To prevent differences in sampling, we use identical splitting into training, validation, and test sets for the training of all neural networks. We can thus isolate and concentrate on the alterations in results brought about by various model architectures. Although a cross-validation strategy would lessen the splitting-induced bias, it would also take more time to compute. Nevertheless, the method we select permits systematic comparison of competing models. The evaluation metrics presented in this paper can be used to compare their quality.

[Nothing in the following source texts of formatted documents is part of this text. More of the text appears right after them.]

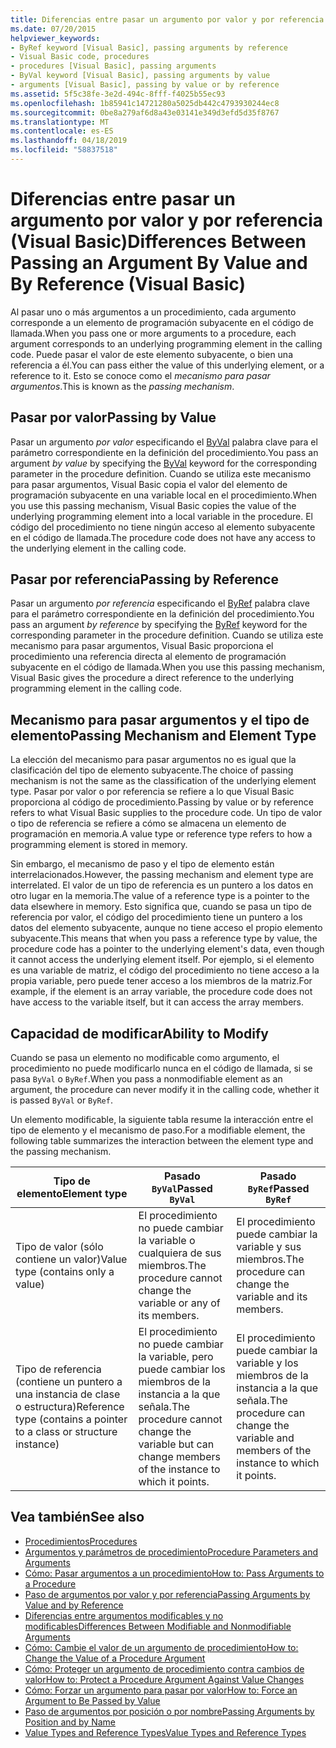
 ```yaml
---
title: Diferencias entre pasar un argumento por valor y por referencia (Visual Basic)
ms.date: 07/20/2015
helpviewer_keywords:
- ByRef keyword [Visual Basic], passing arguments by reference
- Visual Basic code, procedures
- procedures [Visual Basic], passing arguments
- ByVal keyword [Visual Basic], passing arguments by value
- arguments [Visual Basic], passing by value or by reference
ms.assetid: 5f5c38fe-3e2d-494c-8fff-f4025b55ec93
ms.openlocfilehash: 1b85941c14721280a5025db442c4793930244ec8
ms.sourcegitcommit: 0be8a279af6d8a43e03141e349d3efd5d35f8767
ms.translationtype: MT
ms.contentlocale: es-ES
ms.lasthandoff: 04/18/2019
ms.locfileid: "58837518"
---
```

# <a name="differences-between-passing-an-argument-by-value-and-by-reference-visual-basic"></a><span data-ttu-id="1391c-102">Diferencias entre pasar un argumento por valor y por referencia (Visual Basic)</span><span class="sxs-lookup"><span data-stu-id="1391c-102">Differences Between Passing an Argument By Value and By Reference (Visual Basic)</span></span>
<span data-ttu-id="1391c-103">Al pasar uno o más argumentos a un procedimiento, cada argumento corresponde a un elemento de programación subyacente en el código de llamada.</span><span class="sxs-lookup"><span data-stu-id="1391c-103">When you pass one or more arguments to a procedure, each argument corresponds to an underlying programming element in the calling code.</span></span> <span data-ttu-id="1391c-104">Puede pasar el valor de este elemento subyacente, o bien una referencia a él.</span><span class="sxs-lookup"><span data-stu-id="1391c-104">You can pass either the value of this underlying element, or a reference to it.</span></span> <span data-ttu-id="1391c-105">Esto se conoce como el *mecanismo para pasar argumentos*.</span><span class="sxs-lookup"><span data-stu-id="1391c-105">This is known as the *passing mechanism*.</span></span>  
  
## <a name="passing-by-value"></a><span data-ttu-id="1391c-106">Pasar por valor</span><span class="sxs-lookup"><span data-stu-id="1391c-106">Passing by Value</span></span>  
 <span data-ttu-id="1391c-107">Pasar un argumento *por valor* especificando el [ByVal](../../../../visual-basic/language-reference/modifiers/byval.md) palabra clave para el parámetro correspondiente en la definición del procedimiento.</span><span class="sxs-lookup"><span data-stu-id="1391c-107">You pass an argument *by value* by specifying the [ByVal](../../../../visual-basic/language-reference/modifiers/byval.md) keyword for the corresponding parameter in the procedure definition.</span></span> <span data-ttu-id="1391c-108">Cuando se utiliza este mecanismo para pasar argumentos, Visual Basic copia el valor del elemento de programación subyacente en una variable local en el procedimiento.</span><span class="sxs-lookup"><span data-stu-id="1391c-108">When you use this passing mechanism, Visual Basic copies the value of the underlying programming element into a local variable in the procedure.</span></span> <span data-ttu-id="1391c-109">El código del procedimiento no tiene ningún acceso al elemento subyacente en el código de llamada.</span><span class="sxs-lookup"><span data-stu-id="1391c-109">The procedure code does not have any access to the underlying element in the calling code.</span></span>  
  
## <a name="passing-by-reference"></a><span data-ttu-id="1391c-110">Pasar por referencia</span><span class="sxs-lookup"><span data-stu-id="1391c-110">Passing by Reference</span></span>  
 <span data-ttu-id="1391c-111">Pasar un argumento *por referencia* especificando el [ByRef](../../../../visual-basic/language-reference/modifiers/byref.md) palabra clave para el parámetro correspondiente en la definición del procedimiento.</span><span class="sxs-lookup"><span data-stu-id="1391c-111">You pass an argument *by reference* by specifying the [ByRef](../../../../visual-basic/language-reference/modifiers/byref.md) keyword for the corresponding parameter in the procedure definition.</span></span> <span data-ttu-id="1391c-112">Cuando se utiliza este mecanismo para pasar argumentos, Visual Basic proporciona el procedimiento una referencia directa al elemento de programación subyacente en el código de llamada.</span><span class="sxs-lookup"><span data-stu-id="1391c-112">When you use this passing mechanism, Visual Basic gives the procedure a direct reference to the underlying programming element in the calling code.</span></span>  
  
## <a name="passing-mechanism-and-element-type"></a><span data-ttu-id="1391c-113">Mecanismo para pasar argumentos y el tipo de elemento</span><span class="sxs-lookup"><span data-stu-id="1391c-113">Passing Mechanism and Element Type</span></span>  
 <span data-ttu-id="1391c-114">La elección del mecanismo para pasar argumentos no es igual que la clasificación del tipo de elemento subyacente.</span><span class="sxs-lookup"><span data-stu-id="1391c-114">The choice of passing mechanism is not the same as the classification of the underlying element type.</span></span> <span data-ttu-id="1391c-115">Pasar por valor o por referencia se refiere a lo que Visual Basic proporciona al código de procedimiento.</span><span class="sxs-lookup"><span data-stu-id="1391c-115">Passing by value or by reference refers to what Visual Basic supplies to the procedure code.</span></span> <span data-ttu-id="1391c-116">Un tipo de valor o tipo de referencia se refiere a cómo se almacena un elemento de programación en memoria.</span><span class="sxs-lookup"><span data-stu-id="1391c-116">A value type or reference type refers to how a programming element is stored in memory.</span></span>  
  
 <span data-ttu-id="1391c-117">Sin embargo, el mecanismo de paso y el tipo de elemento están interrelacionados.</span><span class="sxs-lookup"><span data-stu-id="1391c-117">However, the passing mechanism and element type are interrelated.</span></span> <span data-ttu-id="1391c-118">El valor de un tipo de referencia es un puntero a los datos en otro lugar en la memoria.</span><span class="sxs-lookup"><span data-stu-id="1391c-118">The value of a reference type is a pointer to the data elsewhere in memory.</span></span> <span data-ttu-id="1391c-119">Esto significa que, cuando se pasa un tipo de referencia por valor, el código del procedimiento tiene un puntero a los datos del elemento subyacente, aunque no tiene acceso el propio elemento subyacente.</span><span class="sxs-lookup"><span data-stu-id="1391c-119">This means that when you pass a reference type by value, the procedure code has a pointer to the underlying element's data, even though it cannot access the underlying element itself.</span></span> <span data-ttu-id="1391c-120">Por ejemplo, si el elemento es una variable de matriz, el código del procedimiento no tiene acceso a la propia variable, pero puede tener acceso a los miembros de la matriz.</span><span class="sxs-lookup"><span data-stu-id="1391c-120">For example, if the element is an array variable, the procedure code does not have access to the variable itself, but it can access the array members.</span></span>  
  
## <a name="ability-to-modify"></a><span data-ttu-id="1391c-121">Capacidad de modificar</span><span class="sxs-lookup"><span data-stu-id="1391c-121">Ability to Modify</span></span>  
 <span data-ttu-id="1391c-122">Cuando se pasa un elemento no modificable como argumento, el procedimiento no puede modificarlo nunca en el código de llamada, si se pasa `ByVal` o `ByRef`.</span><span class="sxs-lookup"><span data-stu-id="1391c-122">When you pass a nonmodifiable element as an argument, the procedure can never modify it in the calling code, whether it is passed `ByVal` or `ByRef`.</span></span>  
  
 <span data-ttu-id="1391c-123">Un elemento modificable, la siguiente tabla resume la interacción entre el tipo de elemento y el mecanismo de paso.</span><span class="sxs-lookup"><span data-stu-id="1391c-123">For a modifiable element, the following table summarizes the interaction between the element type and the passing mechanism.</span></span>  
  
|<span data-ttu-id="1391c-124">Tipo de elemento</span><span class="sxs-lookup"><span data-stu-id="1391c-124">Element type</span></span>|<span data-ttu-id="1391c-125">Pasado `ByVal`</span><span class="sxs-lookup"><span data-stu-id="1391c-125">Passed `ByVal`</span></span>|<span data-ttu-id="1391c-126">Pasado `ByRef`</span><span class="sxs-lookup"><span data-stu-id="1391c-126">Passed `ByRef`</span></span>|  
|------------------|--------------------|--------------------|  
|<span data-ttu-id="1391c-127">Tipo de valor (sólo contiene un valor)</span><span class="sxs-lookup"><span data-stu-id="1391c-127">Value type (contains only a value)</span></span>|<span data-ttu-id="1391c-128">El procedimiento no puede cambiar la variable o cualquiera de sus miembros.</span><span class="sxs-lookup"><span data-stu-id="1391c-128">The procedure cannot change the variable or any of its members.</span></span>|<span data-ttu-id="1391c-129">El procedimiento puede cambiar la variable y sus miembros.</span><span class="sxs-lookup"><span data-stu-id="1391c-129">The procedure can change the variable and its members.</span></span>|  
|<span data-ttu-id="1391c-130">Tipo de referencia (contiene un puntero a una instancia de clase o estructura)</span><span class="sxs-lookup"><span data-stu-id="1391c-130">Reference type (contains a pointer to a class or structure instance)</span></span>|<span data-ttu-id="1391c-131">El procedimiento no puede cambiar la variable, pero puede cambiar los miembros de la instancia a la que señala.</span><span class="sxs-lookup"><span data-stu-id="1391c-131">The procedure cannot change the variable but can change members of the instance to which it points.</span></span>|<span data-ttu-id="1391c-132">El procedimiento puede cambiar la variable y los miembros de la instancia a la que señala.</span><span class="sxs-lookup"><span data-stu-id="1391c-132">The procedure can change the variable and members of the instance to which it points.</span></span>|  
  
## <a name="see-also"></a><span data-ttu-id="1391c-133">Vea también</span><span class="sxs-lookup"><span data-stu-id="1391c-133">See also</span></span>

- [<span data-ttu-id="1391c-134">Procedimientos</span><span class="sxs-lookup"><span data-stu-id="1391c-134">Procedures</span></span>](./index.md)
- [<span data-ttu-id="1391c-135">Argumentos y parámetros de procedimiento</span><span class="sxs-lookup"><span data-stu-id="1391c-135">Procedure Parameters and Arguments</span></span>](./procedure-parameters-and-arguments.md)
- [<span data-ttu-id="1391c-136">Cómo: Pasar argumentos a un procedimiento</span><span class="sxs-lookup"><span data-stu-id="1391c-136">How to: Pass Arguments to a Procedure</span></span>](./how-to-pass-arguments-to-a-procedure.md)
- [<span data-ttu-id="1391c-137">Paso de argumentos por valor y por referencia</span><span class="sxs-lookup"><span data-stu-id="1391c-137">Passing Arguments by Value and by Reference</span></span>](./passing-arguments-by-value-and-by-reference.md)
- [<span data-ttu-id="1391c-138">Diferencias entre argumentos modificables y no modificables</span><span class="sxs-lookup"><span data-stu-id="1391c-138">Differences Between Modifiable and Nonmodifiable Arguments</span></span>](./differences-between-modifiable-and-nonmodifiable-arguments.md)
- [<span data-ttu-id="1391c-139">Cómo: Cambie el valor de un argumento de procedimiento</span><span class="sxs-lookup"><span data-stu-id="1391c-139">How to: Change the Value of a Procedure Argument</span></span>](./how-to-change-the-value-of-a-procedure-argument.md)
- [<span data-ttu-id="1391c-140">Cómo: Proteger un argumento de procedimiento contra cambios de valor</span><span class="sxs-lookup"><span data-stu-id="1391c-140">How to: Protect a Procedure Argument Against Value Changes</span></span>](./how-to-protect-a-procedure-argument-against-value-changes.md)
- [<span data-ttu-id="1391c-141">Cómo: Forzar un argumento para pasar por valor</span><span class="sxs-lookup"><span data-stu-id="1391c-141">How to: Force an Argument to Be Passed by Value</span></span>](./how-to-force-an-argument-to-be-passed-by-value.md)
- [<span data-ttu-id="1391c-142">Paso de argumentos por posición o por nombre</span><span class="sxs-lookup"><span data-stu-id="1391c-142">Passing Arguments by Position and by Name</span></span>](./passing-arguments-by-position-and-by-name.md)
- [<span data-ttu-id="1391c-143">Value Types and Reference Types</span><span class="sxs-lookup"><span data-stu-id="1391c-143">Value Types and Reference Types</span></span>](../../../../visual-basic/programming-guide/language-features/data-types/value-types-and-reference-types.md)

The primary focus of this work is the investigation of various evaluation metrics and their capacity to evaluate various galaxy image generator quality aspects. To evaluate these metrics, it's best to compare models with obvious benefits and disadvantages. As a result, our work does not make use of fully optimized models. Instead, an extensive ablation study we are currently conducting will include the optimization of the presented models [1].

Conclusion

We investigate a number of evaluation metrics that have the potential to measure various quality aspects in order to find suitable evaluation metrics for evaluating the quality of galaxy image generators. A small number of conditional generative models, some deliberately of lower quality than others, are used to investigate these metrics. We discovered evaluation metrics that are useful proxies for the quality of individual images and the target distribution's similarity.